**PROMPT**.
The answer must be every line of the records below that contains the word "three", copied out.

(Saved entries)

Segment Open

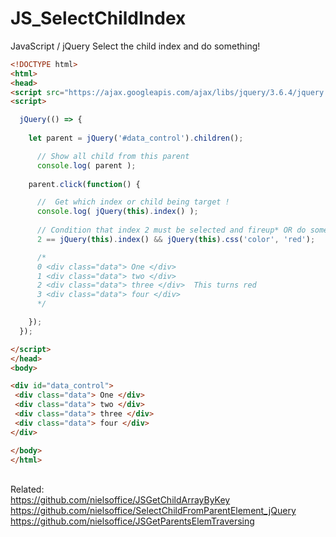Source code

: # JS_SelectChildIndex
JavaScript / jQuery Select the child index and do something! 

```HTML
<!DOCTYPE html>
<html>
<head>
<script src="https://ajax.googleapis.com/ajax/libs/jquery/3.6.4/jquery.min.js"></script>
<script>

  jQuery(() => {
     
    let parent = jQuery('#data_control').children();  

      // Show all child from this parent
      console.log( parent );
    
    parent.click(function() {

      //  Get which index or child being target !
      console.log( jQuery(this).index() );
      
      // Condition that index 2 must be selected and fireup* OR do something 
      2 == jQuery(this).index() && jQuery(this).css('color', 'red'); 

      /*
      0 <div class="data"> One </div>
      1 <div class="data"> two </div>
      2 <div class="data"> three </div>  This turns red
      3 <div class="data"> four </div>
      */

    });
  });

</script>
</head>
<body>

<div id="data_control">
 <div class="data"> One </div>
 <div class="data"> two </div>
 <div class="data"> three </div>
 <div class="data"> four </div>
</div>

</body>
</html>

```


<br /> Related:
<br /> https://github.com/nielsoffice/JSGetChildArrayByKey
<br /> https://github.com/nielsoffice/SelectChildFromParentElement_jQuery
<br /> https://github.com/nielsoffice/JSGetParentsElemTraversing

Segment Closed

**THE COMPLETED TASK**.
      2 <div class="data"> three </div>  This turns red
 <div class="data"> three </div>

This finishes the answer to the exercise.